(Stored data)
++++++++++++++++++++

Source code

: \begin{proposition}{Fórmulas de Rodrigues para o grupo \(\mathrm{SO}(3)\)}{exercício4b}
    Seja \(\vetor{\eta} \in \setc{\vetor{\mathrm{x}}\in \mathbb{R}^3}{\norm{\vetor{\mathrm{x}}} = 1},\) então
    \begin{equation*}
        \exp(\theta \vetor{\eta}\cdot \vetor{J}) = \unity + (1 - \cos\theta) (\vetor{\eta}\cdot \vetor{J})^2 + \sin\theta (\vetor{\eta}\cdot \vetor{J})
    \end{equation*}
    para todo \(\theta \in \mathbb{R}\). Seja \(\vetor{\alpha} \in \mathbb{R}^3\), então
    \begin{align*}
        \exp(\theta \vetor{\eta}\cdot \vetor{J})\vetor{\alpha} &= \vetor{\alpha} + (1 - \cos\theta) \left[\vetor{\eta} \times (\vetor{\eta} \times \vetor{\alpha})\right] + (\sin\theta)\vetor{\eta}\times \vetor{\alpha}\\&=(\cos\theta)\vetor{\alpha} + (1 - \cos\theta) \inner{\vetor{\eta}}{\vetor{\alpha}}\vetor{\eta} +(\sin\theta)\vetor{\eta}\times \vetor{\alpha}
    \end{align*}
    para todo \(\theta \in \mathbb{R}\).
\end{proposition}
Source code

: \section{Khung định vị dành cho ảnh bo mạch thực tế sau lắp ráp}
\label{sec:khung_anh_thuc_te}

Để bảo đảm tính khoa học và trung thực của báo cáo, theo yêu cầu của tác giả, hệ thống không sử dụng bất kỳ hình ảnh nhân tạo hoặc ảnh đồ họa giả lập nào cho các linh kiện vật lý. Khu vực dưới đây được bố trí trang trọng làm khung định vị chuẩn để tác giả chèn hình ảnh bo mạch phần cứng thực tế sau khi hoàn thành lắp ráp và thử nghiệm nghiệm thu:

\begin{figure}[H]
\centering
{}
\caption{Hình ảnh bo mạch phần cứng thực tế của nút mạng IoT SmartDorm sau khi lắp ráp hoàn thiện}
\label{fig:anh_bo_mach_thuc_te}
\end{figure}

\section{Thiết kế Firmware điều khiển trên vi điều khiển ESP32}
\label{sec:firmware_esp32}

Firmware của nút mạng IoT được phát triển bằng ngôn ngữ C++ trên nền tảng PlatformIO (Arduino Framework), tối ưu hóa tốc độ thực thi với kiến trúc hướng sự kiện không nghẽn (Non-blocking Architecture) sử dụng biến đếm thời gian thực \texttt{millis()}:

++++++++++++++++++++

= What to produce =
If a line in the data holds the string "Seja", copy that line.

= Task response =
    Seja \(\vetor{\eta} \in \setc{\vetor{\mathrm{x}}\in \mathbb{R}^3}{\norm{\vetor{\mathrm{x}}} = 1},\) então
    para todo \(\theta \in \mathbb{R}\). Seja \(\vetor{\alpha} \in \mathbb{R}^3\), então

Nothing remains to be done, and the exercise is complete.